EXERCISE: From the listing below, work out how many lines contain "will"; the answer is that number and nothing more.

++++ INPUT FOR THIS TASK

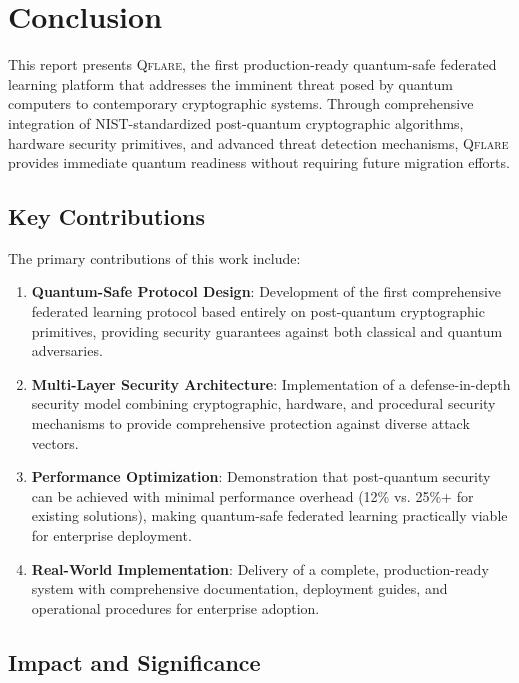 ﻿\documentclass[12pt,a4paper,twoside]{book}
\newcommand{\qflare}{\textsc{Qflare}}
\begin{document}
\chapter{Conclusion}
\label{ch:conclusion}

This report presents \qflare{}, the first production-ready quantum-safe federated learning platform that addresses the imminent threat posed by quantum computers to contemporary cryptographic systems. Through comprehensive integration of NIST-standardized post-quantum cryptographic algorithms, hardware security primitives, and advanced threat detection mechanisms, \qflare{} provides immediate quantum readiness without requiring future migration efforts.

\section{Key Contributions}
\label{sec:key-contributions}

The primary contributions of this work include:

\begin{enumerate}
\item \textbf{Quantum-Safe Protocol Design}: Development of the first comprehensive federated learning protocol based entirely on post-quantum cryptographic primitives, providing security guarantees against both classical and quantum adversaries.

\item \textbf{Multi-Layer Security Architecture}: Implementation of a defense-in-depth security model combining cryptographic, hardware, and procedural security mechanisms to provide comprehensive protection against diverse attack vectors.

\item \textbf{Performance Optimization}: Demonstration that post-quantum security can be achieved with minimal performance overhead (12\% vs. 25\%+ for existing solutions), making quantum-safe federated learning practically viable for enterprise deployment.

\item \textbf{Real-World Implementation}: Delivery of a complete, production-ready system with comprehensive documentation, deployment guides, and operational procedures for enterprise adoption.
\end{enumerate}

\section{Impact and Significance}
\label{sec:impact}
\end{document}
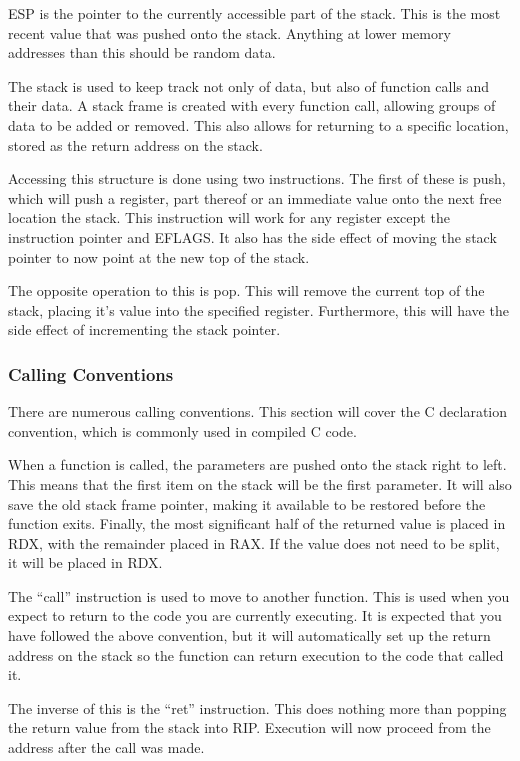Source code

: 				ESP is the pointer to the currently accessible part of the stack. 
				This is the most recent value that was pushed onto the stack. 
				Anything at lower memory addresses than this should be random data. 
				
				The stack is used to keep track not only of data, but also of function calls and their data. 
				A stack frame is created with every function call, allowing groups of data to be added or removed. 
				This also allows for returning to a specific location, stored as the return address on the stack. 

				Accessing this structure is done using two instructions. 
				The first of these is push, which will push a register, part thereof or an immediate value onto the next free location the stack. 
				This instruction will work for any register except the instruction pointer and EFLAGS. 
				It also has the side effect of moving the stack pointer to now point at the new top of the stack. 

				The opposite operation to this is pop. 
				This will remove the current top of the stack, placing it's value into the specified register. 
				Furthermore, this will have the side effect of incrementing the stack pointer. 

			\subsubsection{Calling Conventions}
				There are numerous calling conventions. 
				This section will cover the C declaration convention, which is commonly used in compiled C code. 

				When a function is called, the parameters are pushed onto the stack right to left. 
				This means that the first item on the stack will be the first parameter. 
				It will also save the old stack frame pointer, making it available to be restored before the function exits. 
				Finally, the most significant half of the returned value is placed in RDX, with the remainder placed in RAX. 
				If the value does not need to be split, it will be placed in RDX. 

				The ``call'' instruction is used to move to another function. 
				This is used when you expect to return to the code you are currently executing.
				It is expected that you have followed the above convention, but it will automatically set up the return address on the stack so the function can return execution to the code that called it. 

				The inverse of this is the ``ret'' instruction. 
				This does nothing more than popping the return value from the stack into RIP. 
				Execution will now proceed from the address after the call was made. 

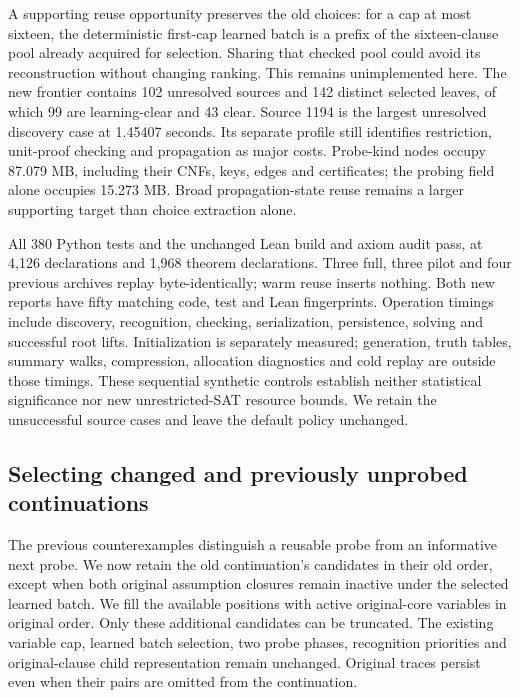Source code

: \documentclass[11pt,a4paper]{article}
\numberwithin{equation}{section}
\theoremstyle{plain}
\theoremstyle{definition}
\theoremstyle{remark}
\begin{document}
A supporting reuse opportunity preserves the old choices: for a cap at most sixteen, the deterministic first-cap learned batch is a prefix of the sixteen-clause pool already acquired for selection. Sharing that checked pool could avoid its reconstruction without changing ranking. This remains unimplemented here. The new frontier contains 102 unresolved sources and 142 distinct selected leaves, of which 99 are learning-clear and 43 clear. Source 1194 is the largest unresolved discovery case at 1.45407 seconds. Its separate profile still identifies restriction, unit-proof checking and propagation as major costs. Probe-kind nodes occupy 87.079 MB, including their CNFs, keys, edges and certificates; the probing field alone occupies 15.273 MB. Broad propagation-state reuse remains a larger supporting target than choice extraction alone.

All 380 Python tests and the unchanged Lean build and axiom audit pass, at 4,126 declarations and 1,968 theorem declarations. Three full, three pilot and four previous archives replay byte-identically; warm reuse inserts nothing. Both new reports have fifty matching code, test and Lean fingerprints. Operation timings include discovery, recognition, checking, serialization, persistence, solving and successful root lifts. Initialization is separately measured; generation, truth tables, summary walks, compression, allocation diagnostics and cold replay are outside those timings. These sequential synthetic controls establish neither statistical significance nor new unrestricted-SAT resource bounds. We retain the unsuccessful source cases and leave the default policy unchanged.

\subsection{Selecting changed and previously unprobed continuations}
\label{sec:activity-continuation}

The previous counterexamples distinguish a reusable probe from an informative next probe. We now retain the old continuation's candidates in their old order, except when both original assumption closures remain inactive under the selected learned batch. We fill the available positions with active original-core variables in original order. Only these additional candidates can be truncated. The existing variable cap, learned batch selection, two probe phases, recognition priorities and original-clause child representation remain unchanged. Original traces persist even when their pairs are omitted from the continuation.
\end{document}
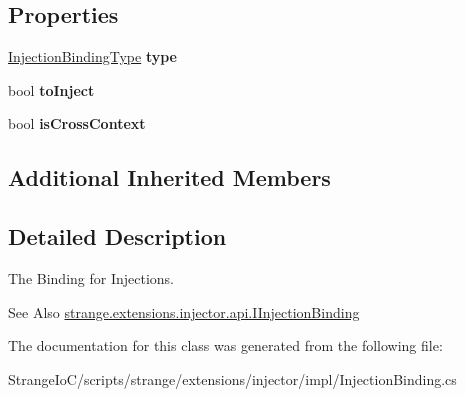 \subsection*{Properties}
\begin{DoxyCompactItemize}
\item 
\hypertarget{classstrange_1_1extensions_1_1injector_1_1impl_1_1_injection_binding_a915f5c97eceb69c2d893e8874cc255d1}{\hyperlink{namespacestrange_1_1extensions_1_1injector_1_1api_aaf5414484d7eccb5c502984bd70549ae}{Injection\-Binding\-Type} {\bfseries type}}\label{classstrange_1_1extensions_1_1injector_1_1impl_1_1_injection_binding_a915f5c97eceb69c2d893e8874cc255d1}

\item 
\hypertarget{classstrange_1_1extensions_1_1injector_1_1impl_1_1_injection_binding_aeb55d17167b209c72042d67dee584070}{bool {\bfseries to\-Inject}}\label{classstrange_1_1extensions_1_1injector_1_1impl_1_1_injection_binding_aeb55d17167b209c72042d67dee584070}

\item 
\hypertarget{classstrange_1_1extensions_1_1injector_1_1impl_1_1_injection_binding_ae1cd10550dbe5a828d1db86c40fb098d}{bool {\bfseries is\-Cross\-Context}}\label{classstrange_1_1extensions_1_1injector_1_1impl_1_1_injection_binding_ae1cd10550dbe5a828d1db86c40fb098d}

\end{DoxyCompactItemize}
\subsection*{Additional Inherited Members}


\subsection{Detailed Description}
The Binding for Injections. 

\begin{DoxySeeAlso}{See Also}
\hyperlink{interfacestrange_1_1extensions_1_1injector_1_1api_1_1_i_injection_binding}{strange.\-extensions.\-injector.\-api.\-I\-Injection\-Binding} 
\end{DoxySeeAlso}


The documentation for this class was generated from the following file\-:\begin{DoxyCompactItemize}
\item 
Strange\-Io\-C/scripts/strange/extensions/injector/impl/Injection\-Binding.\-cs\end{DoxyCompactItemize}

++++++++

RESULT OF THE EXERCISE: 10